• EXERCISE DESCRIPTION:
The data that follows is to be copied exactly, with each image removed.

• TASK INPUTS:
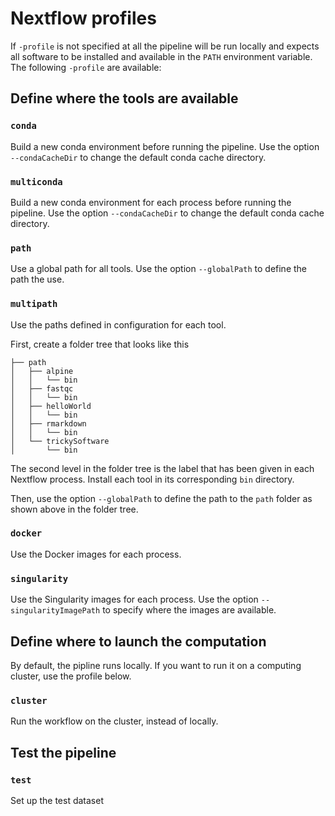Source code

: # Nextflow profiles


If `-profile` is not specified at all the pipeline will be run locally and expects all software to be installed and available in the `PATH` environment variable. The following `-profile` are available:

## Define where the tools are available


###  `conda`

Build a new conda environment before running the pipeline. Use the option `--condaCacheDir` to change the default conda cache directory.

###  `multiconda`

Build a new conda environment for each process before running the pipeline. Use the option `--condaCacheDir` to change the default conda cache directory.

###  `path`

Use a global path for all tools. Use the option `--globalPath` to define the path the use.

###  `multipath`

Use the paths defined in configuration for each tool.

First, create a folder tree that looks like this 

```
├── path
│   ├── alpine
│   │   └── bin
│   ├── fastqc
│   │   └── bin
│   ├── helloWorld
│   │   └── bin
│   ├── rmarkdown
│   │   └── bin
│   └── trickySoftware
│       └── bin
```

The second level in the folder tree is the label that has been given in each Nextflow process. Install each tool in its corresponding `bin` directory.

Then, use the option `--globalPath` to define the path to the `path` folder as shown above in the folder tree.

###  `docker`

Use the Docker images for each process.

###  `singularity`

Use the Singularity images for each process. Use the option `--singularityImagePath` to specify where the images are available.

## Define where to launch the computation

By default, the pipline runs locally. If you want to run it on a computing cluster, use the profile below.

###  `cluster`

Run the workflow on the cluster, instead of locally.

## Test the pipeline

### `test`

Set up the test dataset
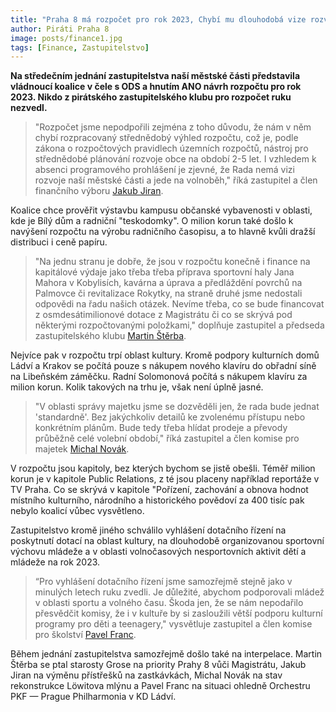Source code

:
 ```yaml
---
title: "Praha 8 má rozpočet pro rok 2023, Chybí mu dlouhodobá vize rozvoje"
author: Piráti Praha 8
image: posts/finance1.jpg
tags: [Finance, Zastupitelstvo]
---
```


**Na středečním jednání zastupitelstva naší městské části představila vládnoucí koalice v čele s ODS a hnutím ANO návrh rozpočtu pro rok 2023. Nikdo z pirátského zastupitelského klubu pro rozpočet ruku nezvedl.**

>"Rozpočet jsme nepodpořili zejména z toho důvodu, že nám v něm chybí rozpracovaný střednědobý výhled rozpočtu, což je, podle zákona o rozpočtových pravidlech územních rozpočtů, nástroj pro střednědobé plánování rozvoje obce na období 2-5 let. I vzhledem k absenci programového prohlášení je zjevné, že Rada nemá vizi rozvoje naší městské části a jede na volnoběh," říká zastupitel a člen finančního výboru [Jakub Jiran](http://praha8.pirati.cz/lide/jakub-jiran.html).

Koalice chce prověřit výstavbu kampusu občanské vybavenosti v oblasti, kde je Bílý dům a radniční "teskodomky". O milion korun také došlo k navýšení rozpočtu na výrobu radničního časopisu, a to hlavně kvůli dražší distribuci i ceně papíru.

>"Na jednu stranu je dobře, že jsou v rozpočtu konečně i finance na kapitálové výdaje jako třeba třeba příprava sportovní haly Jana Mahora v Kobylisích, kavárna a úprava a předláždění povrchů na Palmovce či revitalizace Rokytky, na straně druhé jsme nedostali odpovědi na řadu našich otázek. Nevíme třeba, co se bude financovat z osmdesátimilionové dotace z Magistrátu či co se skrývá pod některými rozpočtovanými položkami," doplňuje zastupitel a předseda zastupitelského klubu [Martin Štěrba](http://www.praha8.pirati.cz/lide/martin-sterba.html).

Nejvíce pak v rozpočtu trpí oblast kultury. Kromě podpory kulturních domů Ládví a Krakov se počítá pouze s nákupem nového klavíru do obřadní síně na Libeňském záměčku. Radní Solomonová počítá s nákupem klavíru za milion korun. Kolik takových na trhu je, však není úplně jasné.

>"V oblasti správy majetku jsme se dozvěděli jen, že rada bude jednat 'standardně'. Bez jakýchkoliv detailů ke zvolenému přístupu nebo konkrétním plánům. Bude tedy třeba hlídat prodeje a převody průběžně celé volební období," říká zastupitel a člen komise pro majetek [Michal Novák](http://praha8.pirati.cz/lide/michal-novak.html).

V rozpočtu jsou kapitoly, bez kterých bychom se jistě obešli. Téměř milion korun je v kapitole Public Relations, z té jsou placeny například reportáže v TV Praha. Co se skrývá v kapitole "Pořízení, zachování a obnova hodnot místního kulturního, národního a historického povědoví za 400 tisíc pak nebylo koalicí vůbec vysvětleno. 

Zastupitelstvo kromě jiného schválilo vyhlášení dotačního řízení na poskytnutí dotací na oblast kultury, na dlouhodobě organizovanou sportovní výchovu mládeže a v oblasti volnočasových nesportovních aktivit dětí a mládeže na rok 2023.

>“Pro vyhlášení dotačního řízení jsme samozřejmě stejně jako v minulých letech ruku zvedli. Je důležité, abychom podporovali mládež v oblasti sportu a volného času. Škoda jen, že se nám nepodařilo přesvědčit komisy, že i v kultuře by si zasloužili větší podporu kulturní programy pro děti a teenagery," vysvětluje zastupitel a člen komise pro školství [Pavel Franc](http://praha8.pirati.cz/lide/pavel-franc.html). 

Během jednání zastupitelstva samozřejmě došlo také na interpelace. Martin Štěrba se ptal starosty Grose na priority Prahy 8 vůči Magistrátu, Jakub Jiran na výměnu přístřešků na zastkávkách, Michal Novák na stav rekonstrukce Löwitova mlýnu a Pavel Franc na situaci ohledně Orchestru PKF — Prague Philharmonia v KD Ládví.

• RESULT OF THIS EXERCISE:
Source code

: # Nextflow profiles


If `-profile` is not specified at all the pipeline will be run locally and expects all software to be installed and available in the `PATH` environment variable. The following `-profile` are available:

## Define where the tools are available


###  `conda`

Build a new conda environment before running the pipeline. Use the option `--condaCacheDir` to change the default conda cache directory.

###  `multiconda`

Build a new conda environment for each process before running the pipeline. Use the option `--condaCacheDir` to change the default conda cache directory.

###  `path`

Use a global path for all tools. Use the option `--globalPath` to define the path the use.

###  `multipath`

Use the paths defined in configuration for each tool.

First, create a folder tree that looks like this 

```
├── path
│   ├── alpine
│   │   └── bin
│   ├── fastqc
│   │   └── bin
│   ├── helloWorld
│   │   └── bin
│   ├── rmarkdown
│   │   └── bin
│   └── trickySoftware
│       └── bin
```

The second level in the folder tree is the label that has been given in each Nextflow process. Install each tool in its corresponding `bin` directory.

Then, use the option `--globalPath` to define the path to the `path` folder as shown above in the folder tree.

###  `docker`

Use the Docker images for each process.

###  `singularity`

Use the Singularity images for each process. Use the option `--singularityImagePath` to specify where the images are available.

## Define where to launch the computation

By default, the pipline runs locally. If you want to run it on a computing cluster, use the profile below.

###  `cluster`

Run the workflow on the cluster, instead of locally.

## Test the pipeline

### `test`

Set up the test dataset
Source code

:
 ```yaml
---
title: "Praha 8 má rozpočet pro rok 2023, Chybí mu dlouhodobá vize rozvoje"
author: Piráti Praha 8
image: posts/finance1.jpg
tags: [Finance, Zastupitelstvo]
---
```


**Na středečním jednání zastupitelstva naší městské části představila vládnoucí koalice v čele s ODS a hnutím ANO návrh rozpočtu pro rok 2023. Nikdo z pirátského zastupitelského klubu pro rozpočet ruku nezvedl.**

>"Rozpočet jsme nepodpořili zejména z toho důvodu, že nám v něm chybí rozpracovaný střednědobý výhled rozpočtu, což je, podle zákona o rozpočtových pravidlech územních rozpočtů, nástroj pro střednědobé plánování rozvoje obce na období 2-5 let. I vzhledem k absenci programového prohlášení je zjevné, že Rada nemá vizi rozvoje naší městské části a jede na volnoběh," říká zastupitel a člen finančního výboru [Jakub Jiran](http://praha8.pirati.cz/lide/jakub-jiran.html).

Koalice chce prověřit výstavbu kampusu občanské vybavenosti v oblasti, kde je Bílý dům a radniční "teskodomky". O milion korun také došlo k navýšení rozpočtu na výrobu radničního časopisu, a to hlavně kvůli dražší distribuci i ceně papíru.

>"Na jednu stranu je dobře, že jsou v rozpočtu konečně i finance na kapitálové výdaje jako třeba třeba příprava sportovní haly Jana Mahora v Kobylisích, kavárna a úprava a předláždění povrchů na Palmovce či revitalizace Rokytky, na straně druhé jsme nedostali odpovědi na řadu našich otázek. Nevíme třeba, co se bude financovat z osmdesátimilionové dotace z Magistrátu či co se skrývá pod některými rozpočtovanými položkami," doplňuje zastupitel a předseda zastupitelského klubu [Martin Štěrba](http://www.praha8.pirati.cz/lide/martin-sterba.html).

Nejvíce pak v rozpočtu trpí oblast kultury. Kromě podpory kulturních domů Ládví a Krakov se počítá pouze s nákupem nového klavíru do obřadní síně na Libeňském záměčku. Radní Solomonová počítá s nákupem klavíru za milion korun. Kolik takových na trhu je, však není úplně jasné.

>"V oblasti správy majetku jsme se dozvěděli jen, že rada bude jednat 'standardně'. Bez jakýchkoliv detailů ke zvolenému přístupu nebo konkrétním plánům. Bude tedy třeba hlídat prodeje a převody průběžně celé volební období," říká zastupitel a člen komise pro majetek [Michal Novák](http://praha8.pirati.cz/lide/michal-novak.html).

V rozpočtu jsou kapitoly, bez kterých bychom se jistě obešli. Téměř milion korun je v kapitole Public Relations, z té jsou placeny například reportáže v TV Praha. Co se skrývá v kapitole "Pořízení, zachování a obnova hodnot místního kulturního, národního a historického povědoví za 400 tisíc pak nebylo koalicí vůbec vysvětleno. 

Zastupitelstvo kromě jiného schválilo vyhlášení dotačního řízení na poskytnutí dotací na oblast kultury, na dlouhodobě organizovanou sportovní výchovu mládeže a v oblasti volnočasových nesportovních aktivit dětí a mládeže na rok 2023.

>“Pro vyhlášení dotačního řízení jsme samozřejmě stejně jako v minulých letech ruku zvedli. Je důležité, abychom podporovali mládež v oblasti sportu a volného času. Škoda jen, že se nám nepodařilo přesvědčit komisy, že i v kultuře by si zasloužili větší podporu kulturní programy pro děti a teenagery," vysvětluje zastupitel a člen komise pro školství [Pavel Franc](http://praha8.pirati.cz/lide/pavel-franc.html). 

Během jednání zastupitelstva samozřejmě došlo také na interpelace. Martin Štěrba se ptal starosty Grose na priority Prahy 8 vůči Magistrátu, Jakub Jiran na výměnu přístřešků na zastkávkách, Michal Novák na stav rekonstrukce Löwitova mlýnu a Pavel Franc na situaci ohledně Orchestru PKF — Prague Philharmonia v KD Ládví.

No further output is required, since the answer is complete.